Today I want to share a common issue many of you face when entering the margin trading market: what is a margin call and why is it so dangerous.



First, what is a margin call? Simply put, it is when the funds in your account are no longer sufficient to maintain your current trading positions. This situation is similar to when your broker requests you to add more margin, but it has become a real problem - you can no longer open new positions, and you are also incurring actual losses.

For a specific example: you have 10,000 yuan in your account and have used all this money as margin. The risk calculation formula is very simple: risk = account capital / position margin = 10,000 / 10,000 = 100%. At this point, the broker usually does nothing. But if the price of the commodity you hold moves against your position, and your capital drops to 9,000 yuan, the risk becomes 90%, and your account shows a loss of 1,000 yuan. That is what a margin call is - a situation where you have started losing money.

However, what is a margin call when it is still within permissible limits? The broker will send a notification asking you to add more margin or may automatically close part of your position.

But if the loss continues to increase - a loss of 4,000 yuan - the risk becomes 60%. At this point, it enters the hard liquidation range, and the broker will definitely contact you immediately.

The worst case is a true margin call. Imagine the price of the commodity you hold plummets, and your loss reaches 12,000 yuan. Now, the risk becomes -2,000 / 10,000, and your account balance is negative - you have not only lost all your money but also owe the broker 2,000 yuan. That is the trading margin deposit that the company paid to the exchange.

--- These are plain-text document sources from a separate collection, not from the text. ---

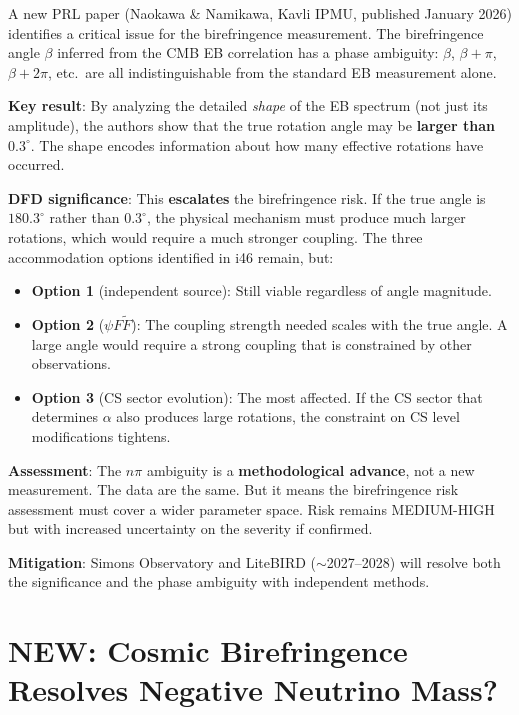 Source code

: \documentclass[11pt,a4paper]{article}
\newcommand{\NEW}{\textcolor{dfdblue}{\textbf{NEW}}}
\begin{document}
\begin{tcolorbox}[colback=red!5!white, colframe=red!60!black,
  title={\NEW: $n\pi$ Phase Ambiguity of Cosmic Birefringence --- PRL Published (2026)}]

A new PRL paper (Naokawa \& Namikawa, Kavli IPMU, published January 2026) identifies a critical issue for the birefringence measurement. The birefringence angle $\beta$ inferred from the CMB EB correlation has a phase ambiguity: $\beta$, $\beta + \pi$, $\beta + 2\pi$, etc.\ are all indistinguishable from the standard EB measurement alone.

\textbf{Key result}: By analyzing the detailed \emph{shape} of the EB spectrum (not just its amplitude), the authors show that the true rotation angle may be \textbf{larger than $0.3^\circ$}. The shape encodes information about how many effective rotations have occurred.

\textbf{DFD significance}: This \textbf{escalates} the birefringence risk. If the true angle is $180.3^\circ$ rather than $0.3^\circ$, the physical mechanism must produce much larger rotations, which would require a much stronger coupling. The three accommodation options identified in i46 remain, but:
\begin{itemize}
\item \textbf{Option 1} (independent source): Still viable regardless of angle magnitude.
\item \textbf{Option 2} ($\psi F \tilde{F}$): The coupling strength needed scales with the true angle. A large angle would require a strong coupling that is constrained by other observations.
\item \textbf{Option 3} (CS sector evolution): The most affected. If the CS sector that determines $\alpha$ also produces large rotations, the constraint on CS level modifications tightens.
\end{itemize}

\textbf{Assessment}: The $n\pi$ ambiguity is a \textbf{methodological advance}, not a new measurement. The data are the same. But it means the birefringence risk assessment must cover a wider parameter space. Risk remains MEDIUM-HIGH but with increased uncertainty on the severity if confirmed.

\textbf{Mitigation}: Simons Observatory and LiteBIRD ($\sim$2027--2028) will resolve both the significance and the phase ambiguity with independent methods.
\end{tcolorbox}

\section{\NEW: Cosmic Birefringence Resolves Negative Neutrino Mass?}
\end{document}
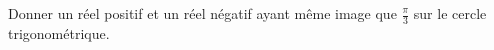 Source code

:
\begin{exercice}\label{exosmath-0363}

    Donner un réel positif et un réel négatif ayant même image que \( \frac{ \pi }{ 3 }\) sur le cercle trigonométrique.

\end{exercice}
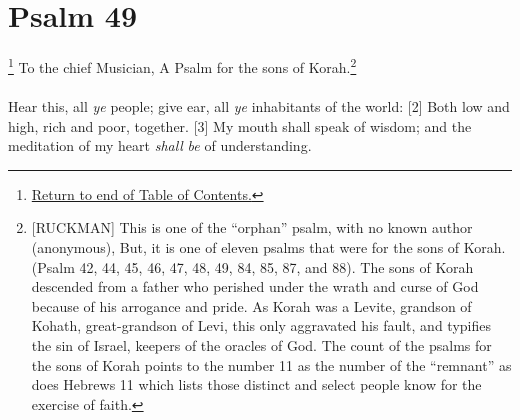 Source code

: \chapter{Psalm 49}
\footnote{\textcolor[rgb]{0.00,0.25,0.00}{\hyperlink{TOC}{Return to end of Table of Contents.}}}
\textcolor[rgb]{0.00,0.00,1.00}{To the chief Musician, A Psalm for the sons of Korah.}\footnote{[RUCKMAN] This is one of the ``orphan'' psalm, with no known author (anonymous), But, it is one of eleven psalms that were for the sons of Korah. (Psalm 42, 44, 45, 46, 47, 48, 49, 84, 85, 87, and 88). The sons of Korah descended from a father who perished under the wrath and curse of God because of his arrogance and pride.   As Korah was a Levite, grandson of Kohath, great-grandson of Levi, this only aggravated his fault, and typifies the sin of Israel, keepers of the oracles of God. \cite{Phillips2001PsalmsV1} The count of the psalms for the sons of Korah points to the number 11 as the number of the ``remnant'' as does Hebrews 11 which lists those distinct and select people know for the exercise of faith.}\\
\\
\textcolor[rgb]{0.00,0.00,1.00}{Hear this, all \emph{ye} people; give ear, all \emph{ye} inhabitants of the world:}
[2] \textcolor[rgb]{0.00,0.00,1.00}{Both low and high, rich and poor, together.}
[3] \textcolor[rgb]{0.00,0.00,1.00}{My mouth shall speak of wisdom; and the meditation of my heart \emph{shall} \emph{be} of understanding.}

What is the difference between hard liquidation and margin call? With hard liquidation, the account still has funds - in the example above, you still have 6,000 yuan. But with a true margin call, all funds have disappeared, and you owe more.

Although many people lump these two concepts together and call them both margin calls, the most important thing is that you must understand clearly: what is a margin call and what consequences can it cause. If you do not repay the debt to the broker, you may be reported to the credit system, blacklisted from the market, or face legal action.

In fact, the most important thing is not the precise definition of each term, but that you must always monitor your account’s risk ratio. Regularly check your risk status, set reasonable warning levels, and never let your account reach a margin call situation that you cannot control. That is the most basic lesson when participating in margin trading.